### What you have to do
Each entry must appear in the answer exactly as given.

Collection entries
════════════════

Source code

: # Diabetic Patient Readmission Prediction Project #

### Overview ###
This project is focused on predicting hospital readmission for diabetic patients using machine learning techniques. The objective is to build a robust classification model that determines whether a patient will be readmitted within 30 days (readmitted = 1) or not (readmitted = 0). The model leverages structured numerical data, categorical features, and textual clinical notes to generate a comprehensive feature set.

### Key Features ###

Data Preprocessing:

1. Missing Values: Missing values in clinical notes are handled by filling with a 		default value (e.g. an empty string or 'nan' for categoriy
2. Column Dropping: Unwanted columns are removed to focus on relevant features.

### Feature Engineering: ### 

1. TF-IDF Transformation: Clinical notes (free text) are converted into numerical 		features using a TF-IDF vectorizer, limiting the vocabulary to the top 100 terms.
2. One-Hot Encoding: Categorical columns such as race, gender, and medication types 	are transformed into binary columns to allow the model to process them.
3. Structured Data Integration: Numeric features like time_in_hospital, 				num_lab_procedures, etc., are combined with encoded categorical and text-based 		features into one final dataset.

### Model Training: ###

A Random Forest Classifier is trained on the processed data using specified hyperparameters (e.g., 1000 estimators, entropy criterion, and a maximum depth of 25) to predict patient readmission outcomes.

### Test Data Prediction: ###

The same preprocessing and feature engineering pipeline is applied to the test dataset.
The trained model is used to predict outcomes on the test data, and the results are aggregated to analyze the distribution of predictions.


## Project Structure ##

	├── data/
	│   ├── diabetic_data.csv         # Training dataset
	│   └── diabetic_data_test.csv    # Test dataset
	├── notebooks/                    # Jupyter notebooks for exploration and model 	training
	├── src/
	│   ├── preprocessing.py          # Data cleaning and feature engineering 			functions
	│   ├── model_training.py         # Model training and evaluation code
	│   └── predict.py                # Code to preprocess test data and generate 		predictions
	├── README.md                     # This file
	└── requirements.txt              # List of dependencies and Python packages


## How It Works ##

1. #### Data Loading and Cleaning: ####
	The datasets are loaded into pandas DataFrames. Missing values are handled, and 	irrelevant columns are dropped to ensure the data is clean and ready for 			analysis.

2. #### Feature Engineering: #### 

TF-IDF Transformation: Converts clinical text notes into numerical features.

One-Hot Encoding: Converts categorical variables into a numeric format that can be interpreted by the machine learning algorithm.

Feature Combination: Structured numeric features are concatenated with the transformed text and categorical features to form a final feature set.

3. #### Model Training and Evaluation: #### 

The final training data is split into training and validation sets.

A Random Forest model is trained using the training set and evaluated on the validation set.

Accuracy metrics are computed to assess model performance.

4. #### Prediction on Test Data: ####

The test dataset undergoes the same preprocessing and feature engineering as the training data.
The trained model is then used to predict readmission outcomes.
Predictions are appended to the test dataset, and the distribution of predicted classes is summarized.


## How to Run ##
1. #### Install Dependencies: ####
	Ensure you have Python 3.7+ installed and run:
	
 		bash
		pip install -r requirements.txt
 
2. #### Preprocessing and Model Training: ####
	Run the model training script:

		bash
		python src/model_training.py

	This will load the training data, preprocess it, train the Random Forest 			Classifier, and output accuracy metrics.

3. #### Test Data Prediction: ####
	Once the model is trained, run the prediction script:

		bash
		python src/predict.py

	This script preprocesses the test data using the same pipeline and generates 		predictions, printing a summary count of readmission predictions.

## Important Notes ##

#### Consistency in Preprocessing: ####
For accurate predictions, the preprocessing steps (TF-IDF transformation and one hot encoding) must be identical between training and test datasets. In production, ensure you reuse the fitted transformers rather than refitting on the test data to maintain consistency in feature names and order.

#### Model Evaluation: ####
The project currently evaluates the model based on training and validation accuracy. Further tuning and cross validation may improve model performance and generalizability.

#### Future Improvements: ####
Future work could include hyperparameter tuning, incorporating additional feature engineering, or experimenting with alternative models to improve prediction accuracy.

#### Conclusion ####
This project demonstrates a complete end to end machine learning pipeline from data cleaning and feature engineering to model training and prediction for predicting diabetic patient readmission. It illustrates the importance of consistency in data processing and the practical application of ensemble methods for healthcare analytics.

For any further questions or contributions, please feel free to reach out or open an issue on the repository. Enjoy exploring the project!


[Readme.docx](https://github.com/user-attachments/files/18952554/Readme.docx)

════════════════

### Result of the exercise
Source code

: # Diabetic Patient Readmission Prediction Project #

### Overview ###
This project is focused on predicting hospital readmission for diabetic patients using machine learning techniques. The objective is to build a robust classification model that determines whether a patient will be readmitted within 30 days (readmitted = 1) or not (readmitted = 0). The model leverages structured numerical data, categorical features, and textual clinical notes to generate a comprehensive feature set.

### Key Features ###

Data Preprocessing:

1. Missing Values: Missing values in clinical notes are handled by filling with a 		default value (e.g. an empty string or 'nan' for categoriy
2. Column Dropping: Unwanted columns are removed to focus on relevant features.

### Feature Engineering: ### 

1. TF-IDF Transformation: Clinical notes (free text) are converted into numerical 		features using a TF-IDF vectorizer, limiting the vocabulary to the top 100 terms.
2. One-Hot Encoding: Categorical columns such as race, gender, and medication types 	are transformed into binary columns to allow the model to process them.
3. Structured Data Integration: Numeric features like time_in_hospital, 				num_lab_procedures, etc., are combined with encoded categorical and text-based 		features into one final dataset.

### Model Training: ###

A Random Forest Classifier is trained on the processed data using specified hyperparameters (e.g., 1000 estimators, entropy criterion, and a maximum depth of 25) to predict patient readmission outcomes.

### Test Data Prediction: ###

The same preprocessing and feature engineering pipeline is applied to the test dataset.
The trained model is used to predict outcomes on the test data, and the results are aggregated to analyze the distribution of predictions.


## Project Structure ##

	├── data/
	│   ├── diabetic_data.csv         # Training dataset
	│   └── diabetic_data_test.csv    # Test dataset
	├── notebooks/                    # Jupyter notebooks for exploration and model 	training
	├── src/
	│   ├── preprocessing.py          # Data cleaning and feature engineering 			functions
	│   ├── model_training.py         # Model training and evaluation code
	│   └── predict.py                # Code to preprocess test data and generate 		predictions
	├── README.md                     # This file
	└── requirements.txt              # List of dependencies and Python packages


## How It Works ##

1. #### Data Loading and Cleaning: ####
	The datasets are loaded into pandas DataFrames. Missing values are handled, and 	irrelevant columns are dropped to ensure the data is clean and ready for 			analysis.

2. #### Feature Engineering: #### 

TF-IDF Transformation: Converts clinical text notes into numerical features.

One-Hot Encoding: Converts categorical variables into a numeric format that can be interpreted by the machine learning algorithm.

Feature Combination: Structured numeric features are concatenated with the transformed text and categorical features to form a final feature set.

3. #### Model Training and Evaluation: #### 

The final training data is split into training and validation sets.

A Random Forest model is trained using the training set and evaluated on the validation set.

Accuracy metrics are computed to assess model performance.

4. #### Prediction on Test Data: ####

The test dataset undergoes the same preprocessing and feature engineering as the training data.
The trained model is then used to predict readmission outcomes.
Predictions are appended to the test dataset, and the distribution of predicted classes is summarized.


## How to Run ##
1. #### Install Dependencies: ####
	Ensure you have Python 3.7+ installed and run:
	
 		bash
		pip install -r requirements.txt
 
2. #### Preprocessing and Model Training: ####
	Run the model training script:

		bash
		python src/model_training.py

	This will load the training data, preprocess it, train the Random Forest 			Classifier, and output accuracy metrics.

3. #### Test Data Prediction: ####
	Once the model is trained, run the prediction script:

		bash
		python src/predict.py

	This script preprocesses the test data using the same pipeline and generates 		predictions, printing a summary count of readmission predictions.

## Important Notes ##

#### Consistency in Preprocessing: ####
For accurate predictions, the preprocessing steps (TF-IDF transformation and one hot encoding) must be identical between training and test datasets. In production, ensure you reuse the fitted transformers rather than refitting on the test data to maintain consistency in feature names and order.

#### Model Evaluation: ####
The project currently evaluates the model based on training and validation accuracy. Further tuning and cross validation may improve model performance and generalizability.

#### Future Improvements: ####
Future work could include hyperparameter tuning, incorporating additional feature engineering, or experimenting with alternative models to improve prediction accuracy.

#### Conclusion ####
This project demonstrates a complete end to end machine learning pipeline from data cleaning and feature engineering to model training and prediction for predicting diabetic patient readmission. It illustrates the importance of consistency in data processing and the practical application of ensemble methods for healthcare analytics.

For any further questions or contributions, please feel free to reach out or open an issue on the repository. Enjoy exploring the project!


[Readme.docx](https://github.com/user-attachments/files/18952554/Readme.docx)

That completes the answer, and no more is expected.